Bien que peu connu en France, ce métier se développe beaucoup aux États-Unis et commence à apparaître progressivement en Europe. Par exemple, Philine Janssens, qui a présenté son travail au festival, est une coordinatrice d’intimité venue de Belgique.

Les 5 commandements

Philine Janssens parle de cinq piliers, à prendre en compte lorsque l’on parle de l’intimité :

  • 1 – Contexte : il faut se rendre compte que les scènes intimes sont différentes du reste du tournage et de l’histoire. Il ne faut pas aborder ce moment de la même manière.
  • 2- Chorégraphie : au même titre que pour faire des cascades, il faut se coordonner. Savoir qui fait quoi ? Où ? Avec qui ? Etc.
  • 3- Consentement : les scènes doivent être tournées avec l’accord de ou des acteurs et actrices. Il faut que cela viennent d’eux et de leur envie. En respectant les règles FRIES : 
    • Freely Given : donner son accord sans être forcé
    • Reversable : garder la possibilité de changer d’avis
    • Inform : avoir des informations transparentes sur les scènes qui vont être réalisées, comment cela va être rendu avec le montage et qu’elle image va être renvoyée.
    • Enthusiastic : il faut toujours tourner mais avec une certaine forme d’enthousiasme. Toujours sans contraintes.
    • Specific : Faire toujours attention au contexte. Ces scènes sont en effets « spécifiques » et il faut les traiter en tant que tel. 
  • 4- Communication : La coordinatrice d’intimité à un métier assez large, aux contours flous. « C’est une confidente et une sorte d’avocate« . Elle doit pouvoir faire parler les acteurs lorsqu’ils sont le plus vulnérables. Elle est aussi appelée à donner son avis sur les tournages, sur les castings… Elle invite à sexualiser le langage, utiliser franchement les termes qu’il faut pour que l’on soit conscient de ce que l’on parle. 
  • 5- Closure : Au moment du tournage, les scènes intimes doivent être faites avec un effectif réduit. Après le tournage, pour vérifier l’état d’esprit des acteurs, la coordinatrice se renseigne auprès des équipes de maquillages et des costumes. Dans certains cas, on peut faire appel à des doublures pour tourner certaines scènes. Néanmoins, il faut bien garder à l’idée que c’est l’image de l’acteur qui est en jeu. Il ou elle ne peut pas faire plus que ce qui a été convenu l’acteur, sauf accord de celui-ci.

Paye ton tournage

En marge du Festival, Lieu’Topie a organisé une rencontre avec des membres de l’association « Paye Ton Tournage » Alice Godart (monteuse) et Nina Vanspranghe (scénariste). Ayant vécu et été témoins de comportements sexistes, elles ont décidé de fonder une association pour alarmer les professionnels et le grand public et donner la parole aux victimes.

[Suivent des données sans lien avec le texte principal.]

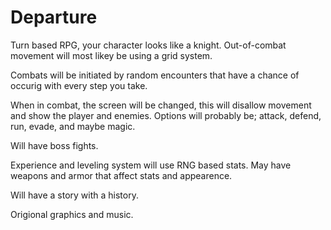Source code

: # Departure

Turn based RPG, your character looks like a knight. Out-of-combat movement will most likey be using a grid system.

Combats will be initiated by random encounters that have a chance of occurig with every step you take.

When in combat, the screen will be changed, this will disallow movement and show the player and enemies. Options will probably be; attack, defend, run, evade, and maybe magic.

Will have boss fights.

Experience and leveling system will use RNG based stats. May have weapons and armor that affect stats and appearence.

Will have a story with a history.

Origional graphics and music.
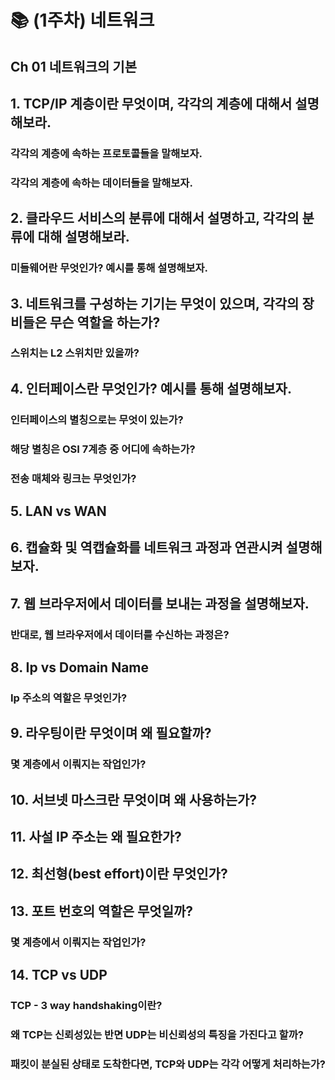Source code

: # 📚 (1주차) 네트워크
## Ch 01 네트워크의 기본

## 1. TCP/IP 계층이란 무엇이며, 각각의 계층에 대해서 설명해보라.
### 각각의 계층에 속하는 프로토콜들을 말해보자.
### 각각의 계층에 속하는 데이터들을 말해보자.

## 2. 클라우드 서비스의 분류에 대해서 설명하고, 각각의 분류에 대해 설명해보라.
### 미들웨어란 무엇인가? 예시를 통해 설명해보자.

## 3. 네트워크를 구성하는 기기는 무엇이 있으며, 각각의 장비들은 무슨 역할을 하는가?
### 스위치는 L2 스위치만 있을까?

## 4. 인터페이스란 무엇인가? 예시를 통해 설명해보자.
### 인터페이스의 별칭으로는 무엇이 있는가?
### 해당 별칭은 OSI 7계층 중 어디에 속하는가?
### 전송 매체와 링크는 무엇인가?

## 5. LAN vs WAN

## 6. 캡슐화 및 역캡슐화를 네트워크 과정과 연관시켜 설명해보자.

## 7. 웹 브라우저에서 데이터를 보내는 과정을 설명해보자.
### 반대로, 웹 브라우저에서 데이터를 수신하는 과정은? 

## 8. Ip vs Domain Name
### Ip 주소의 역할은 무엇인가?

## 9. 라우팅이란 무엇이며 왜 필요할까?
### 몇 계층에서 이뤄지는 작업인가?

## 10. 서브넷 마스크란 무엇이며 왜 사용하는가?

## 11. 사설 IP 주소는 왜 필요한가?

## 12. 최선형(best effort)이란 무엇인가?

## 13. 포트 번호의 역할은 무엇일까?
### 몇 계층에서 이뤄지는 작업인가?

## 14. TCP vs UDP
### TCP - 3 way handshaking이란?
### 왜 TCP는 신뢰성있는 반면 UDP는 비신뢰성의 특징을 가진다고 할까?
### 패킷이 분실된 상태로 도착한다면, TCP와 UDP는 각각 어떻게 처리하는가?
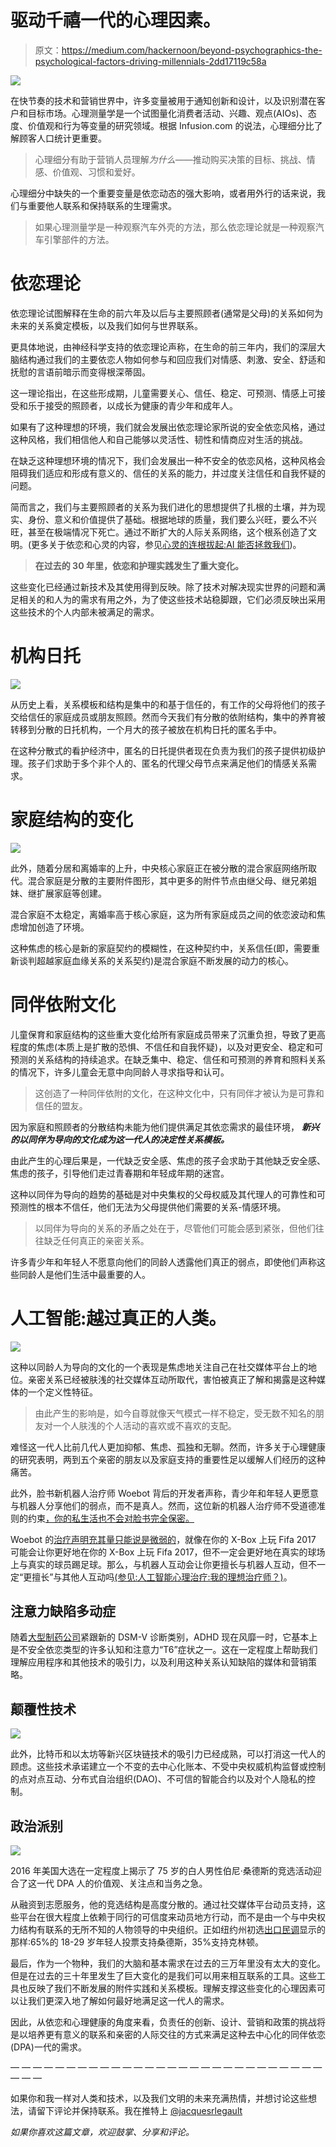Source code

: # 驱动千禧一代的心理因素。

> 原文：<https://medium.com/hackernoon/beyond-psychographics-the-psychological-factors-driving-millennials-2dd17119c58a>

![](img/52345b6620c797c6e0f2e513b232122d.png)

在快节奏的技术和营销世界中，许多变量被用于通知创新和设计，以及识别潜在客户和目标市场。心理测量学是一个试图量化消费者活动、兴趣、观点(AIOs)、态度、价值观和行为等变量的研究领域。根据 Infusion.com 的说法，心理细分比了解顾客人口统计更重要。

> 心理细分有助于营销人员理解*为什么*——推动购买决策的目标、挑战、情感、价值观、习惯和爱好。

心理细分中缺失的一个重要变量是依恋动态的强大影响，或者用外行的话来说，我们与重要他人联系和保持联系的生理需求。

> 如果心理测量学是一种观察汽车外壳的方法，那么依恋理论就是一种观察汽车引擎部件的方法。

# 依恋理论

依恋理论试图解释在生命的前六年及以后与主要照顾者(通常是父母)的关系如何为未来的关系奠定模板，以及我们如何与世界联系。

更具体地说，由神经科学支持的依恋理论声称，在生命的前三年内，我们的深层大脑结构通过我们的主要依恋人物如何参与和回应我们对情感、刺激、安全、舒适和抚慰的言语前暗示而变得根深蒂固。

这一理论指出，在这些形成期，儿童需要关心、信任、稳定、可预测、情感上可接受和乐于接受的照顾者，以成长为健康的青少年和成年人。

如果有了这种理想的环境，我们就会发展出依恋理论家所说的安全依恋风格，通过这种风格，我们相信他人和自己能够以灵活性、韧性和情商应对生活的挑战。

在缺乏这种理想环境的情况下，我们会发展出一种不安全的依恋风格，这种风格会阻碍我们适应和形成有意义的、信任的关系的能力，并过度关注信任和自我怀疑的问题。

简而言之，我们与主要照顾者的关系为我们进化的思想提供了扎根的土壤，并为现实、身份、意义和价值提供了基础。根据地球的质量，我们要么兴旺，要么不兴旺，甚至在极端情况下死亡。通过不断扩大的人际关系网络，这个根系创造了文明。(更多关于依恋和心灵的内容，参见[心灵的连根拔起:AI 能否拯救我们](https://hackernoon.com/the-uprooting-of-mind-can-ai-save-us-b09bbc38e7c3))。

> **在过去的 30 年里，依恋和护理实践发生了重大变化。**

这些变化已经通过新技术及其使用得到反映。除了技术对解决现实世界的问题和满足相关的和人为的需求有用之外，为了使这些技术站稳脚跟，它们必须反映出采用这些技术的个人内部未被满足的需求。

# 机构日托

![](img/46c2cb1862ceeafd84985ce900569764.png)

从历史上看，关系模板和结构是集中的和基于信任的，有工作的父母将他们的孩子交给信任的家庭成员或朋友照顾。然而今天我们有分散的依附结构，集中的养育被转移到分散的日托机构，一个月大的孩子被放在机构日托的匿名手中。

在这种分散式的看护经济中，匿名的日托提供者现在负责为我们的孩子提供初级护理。孩子们求助于多个非个人的、匿名的代理父母节点来满足他们的情感关系需求。

# 家庭结构的变化

![](img/8971b181f4c5513b9f0826a70555e5c1.png)

此外，随着分居和离婚率的上升，中央核心家庭正在被分散的混合家庭网络所取代。混合家庭是分散的主要附件图形，其中更多的附件节点由继父母、继兄弟姐妹、继扩展家庭等创建。

混合家庭不太稳定，离婚率高于核心家庭，这为所有家庭成员之间的依恋波动和焦虑增加创造了环境。

这种焦虑的核心是新的家庭契约的模糊性，在这种契约中，关系信任(即，需要重新谈判超越家庭血缘关系的关系契约)是混合家庭不断发展的动力的核心。

# 同伴依附文化

儿童保育和家庭结构的这些重大变化给所有家庭成员带来了沉重负担，导致了更高程度的焦虑(本质上是扩散的恐惧、不信任和自我怀疑)，以及对更安全、稳定和可预测的关系结构的持续追求。在缺乏集中、稳定、信任和可预测的养育和照料关系的情况下，许多儿童会无意中向同龄人寻求指导和认可。

> 这创造了一种同伴依附的文化，在这种文化中，只有同伴才被认为是可靠和信任的盟友。

因为家庭和照顾者的分散结构未能为他们提供满足其依恋需求的最佳环境， ***新兴的以同伴为导向的文化成为这一代人的决定性关系模板。***

由此产生的心理后果是，一代缺乏安全感、焦虑的孩子会求助于其他缺乏安全感、焦虑的孩子，引导他们走过青春期和年轻成年期的迷宫。

这种以同伴为导向的趋势的基础是对中央集权的父母权威及其代理人的可靠性和可预测性的根本不信任，他们无法为父母提供他们需要的关系-情感环境。

> 以同伴为导向的关系的矛盾之处在于，尽管他们可能会感到紧张，但他们往往缺乏任何真正的亲密关系。

许多青少年和年轻人不愿意向他们的同龄人透露他们真正的弱点，即使他们声称这些同龄人是他们生活中最重要的人。

# 人工智能:越过真正的人类。

![](img/03c38b6f00be18e7e24b8247c695d27c.png)

这种以同龄人为导向的文化的一个表现是焦虑地关注自己在社交媒体平台上的地位。亲密关系已经被肤浅的社交媒体互动所取代，害怕被真正了解和揭露是这种媒体的一个定义性特征。

> 由此产生的影响是，如今自尊就像天气模式一样不稳定，受无数不知名的朋友对一个人肤浅的个人活动的喜欢或不喜欢的支配。

难怪这一代人比前几代人更加抑郁、焦虑、孤独和无聊。然而，许多关于心理健康的研究表明，两到五个亲密的朋友以及家庭支持的重要性足以缓解人们经历的这种痛苦。

此外，脸书新机器人治疗师 Woebot 背后的开发者声称，青少年和年轻人更愿意与机器人分享他们的弱点，而不是真人。然而，这位新的机器人治疗师不受道德准则的约束[，你的私生活也不会对脸书完全保密。](https://www.wired.com/2017/06/facebook-messenger-woebot-chatbot-therapist/)

Woebot 的[治疗声明充其量只能说是微弱的](https://www.wired.com/2017/06/facebook-messenger-woebot-chatbot-therapist/)，就像在你的 X-Box 上玩 Fifa 2017 可能会让你更好地在你的 X-Box 上玩 Fifa 2017，但不一定会更好地在真实的球场上与真实的球员踢足球。那么，与机器人互动会让你更擅长与机器人互动，但不一定“更擅长”与其他人互动吗[(参见:人工智能心理治疗:我的理想治疗师？)](/@jacquesrlegault/ai-psychotherapy-my-ideal-therapist-eefd4217d9f3)。

## 注意力缺陷多动症

随着[大型制药公司](http://adhd-institute.com/assessment-diagnosis/diagnosis/dsm-5/)紧跟新的 DSM-V 诊断类别，ADHD 现在风靡一时，它基本上是不安全依恋类型的许多认知和注意力“T6”症状之一。这在一定程度上帮助我们理解应用程序和其他技术的吸引力，以及利用这种关系认知缺陷的媒体和营销策略。

## 颠覆性技术

![](img/3a2be9063e02ac711405f505aa2af5f1.png)

此外，比特币和以太坊等新兴区块链技术的吸引力已经成熟，可以打消这一代人的顾虑。这些技术承诺建立一个不变的去中心化账本、不受中央权威机构监督或控制的点对点互动、分布式自治组织(DAO)、不可信的智能合约以及对个人隐私的控制。

## 政治派别

![](img/6435a8c6d6129b2cb8fa74200871e028.png)

2016 年美国大选在一定程度上揭示了 75 岁的白人男性伯尼·桑德斯的竞选活动迎合了这一代 DPA 人的价值观、关注点和当务之急。

从融资到志愿服务，他的竞选结构是高度分散的。通过社交媒体平台动员支持，这些平台在很大程度上依赖于同行的可信度来动员地方行动，而不是由一个与中央权力结构有联系的无所不知的人物领导的中央组织。正如纽约州初选[出口民调](http://time.com/4301535/new-york-primary-sanders-clinton-millennials/)显示的那样:65%的 18-29 岁年轻人投票支持桑德斯，35%支持克林顿。

最后，作为一个物种，我们的大脑和基本需求在过去的三万年里没有太大的变化。但是在过去的三十年里发生了巨大变化的是我们可以用来相互联系的工具。这些工具也反映了我们不断发展的附件实践和关系模板。理解支撑这些变化的心理因素可以让我们更深入地了解如何最好地满足这一代人的需求。

因此，从依恋和心理健康的角度来看，负责任的创新、设计、营销和政策的挑战将是以培养更有意义的联系和亲密的人际交往的方式来满足这种去中心化的同伴依恋(DPA)一代的需求。

— — — — — — — — — — — — — — — — — — — — — — — — — — — — — — —

如果你和我一样对人类和技术，以及我们文明的未来充满热情，并想讨论这些想法，请留下评论并保持联系。我在推特上 [@jacquesrlegault](https://twitter.com/?lang=en)

*如果你喜欢这篇文章，欢迎鼓掌、分享和评论。*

Après avoir reçu plus de 500 témoignages de personnes ayant vécu des comportements sexistes, elles ont décidé de publier anonymement ces mêmes témoignages et de cesser d’en diffuser de nouveaux car, selon Alice Godart, « Si les gens ne voient pas le problème, c’est qu’ils ne veulent pas le voir ».

Elle illustre cela avec une métaphore : « lorsque l’on veut ouvrir une enveloppe et que l’on se coupe, soit on renforce la peau, soit on utilise un couteau, soit on coupe encore et encore. Dans le contexte, cela donne, soit on encaisse de mieux en mieux, soit on agit, soit on encaisse et on en souffre encore et encore. »

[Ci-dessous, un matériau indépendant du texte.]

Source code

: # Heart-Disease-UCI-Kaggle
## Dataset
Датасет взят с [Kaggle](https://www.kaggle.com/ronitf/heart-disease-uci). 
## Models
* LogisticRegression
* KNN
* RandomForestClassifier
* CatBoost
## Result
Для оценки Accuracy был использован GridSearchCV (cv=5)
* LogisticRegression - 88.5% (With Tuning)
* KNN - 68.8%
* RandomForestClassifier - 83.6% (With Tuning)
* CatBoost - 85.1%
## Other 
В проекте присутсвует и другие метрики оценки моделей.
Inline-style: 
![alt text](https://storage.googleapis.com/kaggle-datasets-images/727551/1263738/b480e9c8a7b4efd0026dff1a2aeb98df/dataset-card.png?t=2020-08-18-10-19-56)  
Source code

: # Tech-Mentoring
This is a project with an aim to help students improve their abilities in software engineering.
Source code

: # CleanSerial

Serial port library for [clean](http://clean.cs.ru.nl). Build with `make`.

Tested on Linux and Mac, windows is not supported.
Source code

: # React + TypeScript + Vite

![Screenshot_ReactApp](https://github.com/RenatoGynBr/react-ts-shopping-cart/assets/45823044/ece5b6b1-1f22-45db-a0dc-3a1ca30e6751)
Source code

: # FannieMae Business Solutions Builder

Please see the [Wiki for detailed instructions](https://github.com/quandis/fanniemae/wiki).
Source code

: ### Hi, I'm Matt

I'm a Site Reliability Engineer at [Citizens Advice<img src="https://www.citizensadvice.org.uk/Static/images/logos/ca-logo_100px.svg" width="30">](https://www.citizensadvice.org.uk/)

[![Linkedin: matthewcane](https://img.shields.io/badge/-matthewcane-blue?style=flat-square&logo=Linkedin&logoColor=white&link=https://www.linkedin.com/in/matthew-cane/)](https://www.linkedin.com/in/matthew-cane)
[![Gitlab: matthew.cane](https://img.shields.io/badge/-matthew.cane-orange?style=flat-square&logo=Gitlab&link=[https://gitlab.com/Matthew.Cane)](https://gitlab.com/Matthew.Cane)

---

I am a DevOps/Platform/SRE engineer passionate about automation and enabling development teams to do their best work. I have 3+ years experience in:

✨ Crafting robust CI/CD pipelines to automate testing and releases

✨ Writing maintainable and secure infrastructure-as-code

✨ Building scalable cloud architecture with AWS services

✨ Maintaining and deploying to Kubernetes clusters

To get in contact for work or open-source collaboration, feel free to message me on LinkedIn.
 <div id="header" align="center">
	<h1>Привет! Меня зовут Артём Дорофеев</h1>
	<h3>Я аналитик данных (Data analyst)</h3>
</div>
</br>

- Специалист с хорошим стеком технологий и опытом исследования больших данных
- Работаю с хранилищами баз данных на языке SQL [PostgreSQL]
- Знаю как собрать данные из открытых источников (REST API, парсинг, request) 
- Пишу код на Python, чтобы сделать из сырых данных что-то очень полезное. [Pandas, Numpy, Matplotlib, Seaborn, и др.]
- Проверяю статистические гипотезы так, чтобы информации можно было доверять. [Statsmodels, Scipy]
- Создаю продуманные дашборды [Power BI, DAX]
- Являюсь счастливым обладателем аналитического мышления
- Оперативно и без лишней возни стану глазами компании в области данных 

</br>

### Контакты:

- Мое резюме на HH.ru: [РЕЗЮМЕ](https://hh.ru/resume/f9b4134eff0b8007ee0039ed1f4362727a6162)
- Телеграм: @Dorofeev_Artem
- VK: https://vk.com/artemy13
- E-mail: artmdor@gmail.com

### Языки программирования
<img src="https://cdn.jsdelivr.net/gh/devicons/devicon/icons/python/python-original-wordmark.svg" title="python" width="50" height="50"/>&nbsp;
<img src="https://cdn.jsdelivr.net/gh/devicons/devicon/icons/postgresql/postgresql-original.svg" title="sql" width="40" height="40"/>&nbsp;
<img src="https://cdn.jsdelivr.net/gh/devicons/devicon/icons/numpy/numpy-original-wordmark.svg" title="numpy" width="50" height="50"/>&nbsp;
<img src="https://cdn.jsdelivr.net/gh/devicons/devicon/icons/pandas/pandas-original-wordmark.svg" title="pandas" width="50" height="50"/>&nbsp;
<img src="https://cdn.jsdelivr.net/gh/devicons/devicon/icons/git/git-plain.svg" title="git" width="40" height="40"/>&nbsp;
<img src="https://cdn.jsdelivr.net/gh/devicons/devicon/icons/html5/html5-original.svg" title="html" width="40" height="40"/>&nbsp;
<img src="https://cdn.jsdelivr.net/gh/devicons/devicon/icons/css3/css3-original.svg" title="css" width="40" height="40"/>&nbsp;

Aujourd’hui, l’association mène surtout des campagnes de sensibilisation en organisant des rencontres. « Paye ton tournage » cherche à faire parler les victimes, à les accompagner et à les espaces vers des dispositifs juridiques. De plus en plus de réalisateurs/réalisatrices leur demandent leurs avis sur ces sujets. L’association entretient aussi un lien avec des coopératrices d’intimités pour gérer certaines situations.

Cela fait plusieurs années maintenant que le mouvement #MeToo a vu le jour. Pourtant, cela n’a pas permis d’éradiquer les comportements sexistes au cinéma. Bien que l’on puisse saluer ces initiatives, il reste encore beaucoup à faire pour promouvoir l’égalité et la diversité dans le cinéma.